Synthetic fixtures generated fresh per run from bench/gen-fixture.ts[1] — mixed Python and TypeScript with every legacy pattern Refactron's ten transforms target. This isolates the analyze step.
10k LOC
448 files
1.31s
1.21s
1.19–1.31s
−8%
100k LOC
4 465 files
20.58s
11.13s
10.56–13.14s
−46%
Table 1. Median over five runs. Bars show the spread of all five measured runs; min and max in the same row. Δ% is the v0.1 → v0.2 median improvement.
04 · The full pipeline
Real fixture, real test suite.
Synthetic numbers isolate the analyze step. Real users run the whole loop. We measure against python-legacy-mini[2] — 9 files, 189 LOC, with a pytest suite that exercises every function the transforms touch.
01
analyze
refactron analyze .
0.16s
parse · 7 analyzers · score
02
plan
run --dry-run .
1.70s
transforms · diff render
03
apply
run --apply .
3.38s
3-gate verify · atomic write
Table 2. Median wall-clock per step, five runs each, fresh fixture copy per apply. End-to-end: ~5.2s from scan to atomically-written refactor.

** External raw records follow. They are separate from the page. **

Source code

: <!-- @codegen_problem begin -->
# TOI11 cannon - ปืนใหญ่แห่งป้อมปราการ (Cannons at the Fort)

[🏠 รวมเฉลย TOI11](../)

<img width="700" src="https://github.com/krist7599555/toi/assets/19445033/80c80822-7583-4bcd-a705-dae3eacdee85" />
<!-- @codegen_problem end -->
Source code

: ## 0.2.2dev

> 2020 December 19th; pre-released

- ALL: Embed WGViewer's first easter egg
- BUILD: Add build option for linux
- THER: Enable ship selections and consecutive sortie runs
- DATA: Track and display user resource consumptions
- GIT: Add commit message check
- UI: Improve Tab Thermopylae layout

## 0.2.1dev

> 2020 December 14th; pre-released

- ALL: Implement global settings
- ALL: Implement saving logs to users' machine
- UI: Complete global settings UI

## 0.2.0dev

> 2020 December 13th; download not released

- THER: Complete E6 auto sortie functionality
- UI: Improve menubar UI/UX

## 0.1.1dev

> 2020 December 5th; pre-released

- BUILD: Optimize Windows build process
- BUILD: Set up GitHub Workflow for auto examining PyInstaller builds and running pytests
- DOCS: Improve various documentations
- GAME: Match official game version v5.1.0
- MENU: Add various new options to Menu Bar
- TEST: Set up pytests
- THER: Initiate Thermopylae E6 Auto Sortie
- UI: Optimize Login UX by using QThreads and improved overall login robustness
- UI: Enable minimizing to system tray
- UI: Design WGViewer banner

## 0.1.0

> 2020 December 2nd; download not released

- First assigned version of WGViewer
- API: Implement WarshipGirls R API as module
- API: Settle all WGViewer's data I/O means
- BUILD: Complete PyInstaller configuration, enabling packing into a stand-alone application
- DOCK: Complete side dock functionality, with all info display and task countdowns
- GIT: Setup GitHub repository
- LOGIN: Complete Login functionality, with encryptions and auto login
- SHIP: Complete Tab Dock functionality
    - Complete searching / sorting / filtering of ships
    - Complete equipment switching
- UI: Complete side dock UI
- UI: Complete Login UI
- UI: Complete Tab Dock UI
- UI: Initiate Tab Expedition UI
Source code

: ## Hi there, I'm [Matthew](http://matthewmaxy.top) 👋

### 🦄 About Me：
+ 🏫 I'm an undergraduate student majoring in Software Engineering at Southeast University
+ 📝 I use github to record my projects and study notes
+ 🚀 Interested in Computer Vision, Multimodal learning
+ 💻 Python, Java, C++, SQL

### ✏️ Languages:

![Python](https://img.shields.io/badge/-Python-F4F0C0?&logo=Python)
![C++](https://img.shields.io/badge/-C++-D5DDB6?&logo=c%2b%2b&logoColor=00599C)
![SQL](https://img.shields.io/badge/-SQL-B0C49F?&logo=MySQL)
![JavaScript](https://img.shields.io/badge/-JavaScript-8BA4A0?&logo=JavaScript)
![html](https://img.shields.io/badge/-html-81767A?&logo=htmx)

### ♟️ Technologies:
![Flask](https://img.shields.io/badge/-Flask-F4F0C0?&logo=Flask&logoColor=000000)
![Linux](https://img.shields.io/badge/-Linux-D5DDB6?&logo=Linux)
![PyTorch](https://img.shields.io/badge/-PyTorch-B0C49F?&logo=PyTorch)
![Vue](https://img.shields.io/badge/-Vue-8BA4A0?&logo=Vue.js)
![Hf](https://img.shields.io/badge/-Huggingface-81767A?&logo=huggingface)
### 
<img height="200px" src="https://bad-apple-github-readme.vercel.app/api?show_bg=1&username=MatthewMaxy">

05 · Inside the apply step
Three gates. All or nothing.
Of the 3.38-second apply budget on this fixture, roughly 3s is the test gate — pytest cold-start dominates at 9 files. On larger projects the ratio inverts: the test gate becomes bound by your suite, while plan and verification overhead stay roughly constant.
06 · Discussion
What this report does and doesn't claim.
Tool comparisons ship separately
A fair head-to-head against jscodeshift, Comby, and eslint --fix is its own study — now published as research paper #02[5].
No memory profile
Wall-clock only at v0.2. Peak RSS during the 100k LOC analyze is in the next pass.
Single hardware target
Apple M2 only. Linux x86 and Windows numbers when the bench moves into CI.
500k LOC isn't here
Fixture generation alone takes ~30s and pushes 8 GB. The bench script supports SIZES=500000 bash bench/run-bench.sh; we don't publish until we can run it with headroom.
07 · Reproducibility
Run it yourself.
Both bench scripts ship in the public repo. No special hardware, no proprietary fixtures, no telemetry. If your numbers come out meaningfully different on Apple Silicon, please open an issue.
Synthetic analyze (10k + 100k LOC)
git clone https://github.com/Refactron-ai/Refactron_Lib_TS cd Refactron_Lib_TS && npm ci bash bench/run-bench.sh
Full pipeline (python-legacy-mini)
pip install pytest libcst requests bash bench/run-pipeline-bench.sh
References
- [1]Synthetic fixture generator and timing harness. bench/gen-fixture.ts
- [2]Real Python fixture with pytest suite. fixtures/python-legacy-mini
- [3]Opdyke, W. F. (1992). Refactoring Object-Oriented Frameworks. PhD thesis, University of Illinois Urbana-Champaign — the foundation behaviour-preserving refactoring rests on.
- [4]Per-file parallelization PR — the source of the 45% win. Refactron_Lib_TS · PR #23
- [5]Refactron vs the codemod baseline — research paper #02.